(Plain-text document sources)
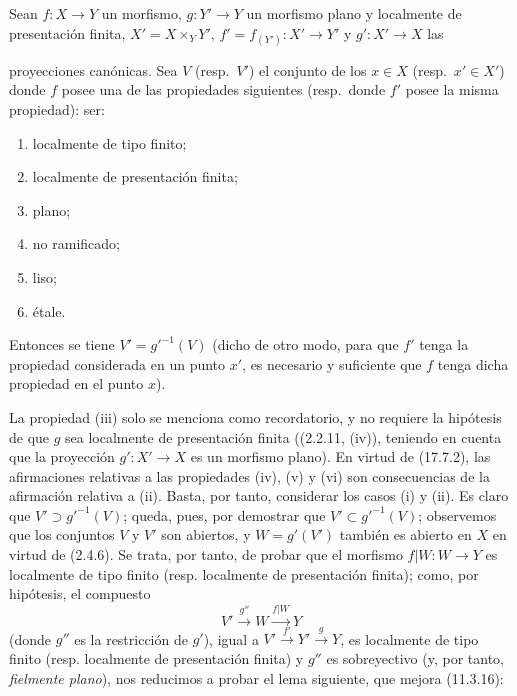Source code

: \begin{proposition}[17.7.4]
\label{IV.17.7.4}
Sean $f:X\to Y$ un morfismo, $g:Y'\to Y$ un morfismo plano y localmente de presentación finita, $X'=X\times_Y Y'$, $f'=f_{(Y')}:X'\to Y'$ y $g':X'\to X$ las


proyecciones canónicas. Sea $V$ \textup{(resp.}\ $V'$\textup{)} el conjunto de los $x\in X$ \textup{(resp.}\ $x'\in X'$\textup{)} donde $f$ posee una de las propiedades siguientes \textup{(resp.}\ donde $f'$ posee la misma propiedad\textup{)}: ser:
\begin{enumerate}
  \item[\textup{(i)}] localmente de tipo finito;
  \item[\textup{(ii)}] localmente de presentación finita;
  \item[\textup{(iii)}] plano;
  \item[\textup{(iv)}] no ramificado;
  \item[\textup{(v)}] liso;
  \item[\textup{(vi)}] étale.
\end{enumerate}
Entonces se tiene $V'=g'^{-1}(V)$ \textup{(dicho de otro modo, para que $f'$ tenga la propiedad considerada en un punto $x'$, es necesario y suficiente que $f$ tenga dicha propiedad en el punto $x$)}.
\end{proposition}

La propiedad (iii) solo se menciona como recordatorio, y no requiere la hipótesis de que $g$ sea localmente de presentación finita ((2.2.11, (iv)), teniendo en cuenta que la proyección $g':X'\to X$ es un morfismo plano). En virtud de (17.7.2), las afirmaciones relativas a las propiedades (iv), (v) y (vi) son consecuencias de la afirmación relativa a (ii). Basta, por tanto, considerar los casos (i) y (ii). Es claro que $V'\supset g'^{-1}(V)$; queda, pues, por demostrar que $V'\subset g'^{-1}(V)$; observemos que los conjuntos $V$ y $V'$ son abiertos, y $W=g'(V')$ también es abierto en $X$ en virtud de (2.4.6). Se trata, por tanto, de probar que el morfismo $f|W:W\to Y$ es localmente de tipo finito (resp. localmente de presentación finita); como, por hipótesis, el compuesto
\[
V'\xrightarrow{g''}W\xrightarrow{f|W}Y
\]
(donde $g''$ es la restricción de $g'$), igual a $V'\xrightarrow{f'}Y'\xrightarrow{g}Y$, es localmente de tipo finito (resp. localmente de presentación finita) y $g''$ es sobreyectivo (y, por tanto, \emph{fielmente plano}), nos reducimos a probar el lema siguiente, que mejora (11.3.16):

▸ **Task instructions**: A verbatim copy of the data, pictures removed, is the expected result.

▸ **Exercise output**:
Source code

: \begin{proposition}[17.7.4]
\label{IV.17.7.4}
Sean $f:X\to Y$ un morfismo, $g:Y'\to Y$ un morfismo plano y localmente de presentación finita, $X'=X\times_Y Y'$, $f'=f_{(Y')}:X'\to Y'$ y $g':X'\to X$ las


proyecciones canónicas. Sea $V$ \textup{(resp.}\ $V'$\textup{)} el conjunto de los $x\in X$ \textup{(resp.}\ $x'\in X'$\textup{)} donde $f$ posee una de las propiedades siguientes \textup{(resp.}\ donde $f'$ posee la misma propiedad\textup{)}: ser:
\begin{enumerate}
  \item[\textup{(i)}] localmente de tipo finito;
  \item[\textup{(ii)}] localmente de presentación finita;
  \item[\textup{(iii)}] plano;
  \item[\textup{(iv)}] no ramificado;
  \item[\textup{(v)}] liso;
  \item[\textup{(vi)}] étale.
\end{enumerate}
Entonces se tiene $V'=g'^{-1}(V)$ \textup{(dicho de otro modo, para que $f'$ tenga la propiedad considerada en un punto $x'$, es necesario y suficiente que $f$ tenga dicha propiedad en el punto $x$)}.
\end{proposition}

La propiedad (iii) solo se menciona como recordatorio, y no requiere la hipótesis de que $g$ sea localmente de presentación finita ((2.2.11, (iv)), teniendo en cuenta que la proyección $g':X'\to X$ es un morfismo plano). En virtud de (17.7.2), las afirmaciones relativas a las propiedades (iv), (v) y (vi) son consecuencias de la afirmación relativa a (ii). Basta, por tanto, considerar los casos (i) y (ii). Es claro que $V'\supset g'^{-1}(V)$; queda, pues, por demostrar que $V'\subset g'^{-1}(V)$; observemos que los conjuntos $V$ y $V'$ son abiertos, y $W=g'(V')$ también es abierto en $X$ en virtud de (2.4.6). Se trata, por tanto, de probar que el morfismo $f|W:W\to Y$ es localmente de tipo finito (resp. localmente de presentación finita); como, por hipótesis, el compuesto
\[
V'\xrightarrow{g''}W\xrightarrow{f|W}Y
\]
(donde $g''$ es la restricción de $g'$), igual a $V'\xrightarrow{f'}Y'\xrightarrow{g}Y$, es localmente de tipo finito (resp. localmente de presentación finita) y $g''$ es sobreyectivo (y, por tanto, \emph{fielmente plano}), nos reducimos a probar el lema siguiente, que mejora (11.3.16):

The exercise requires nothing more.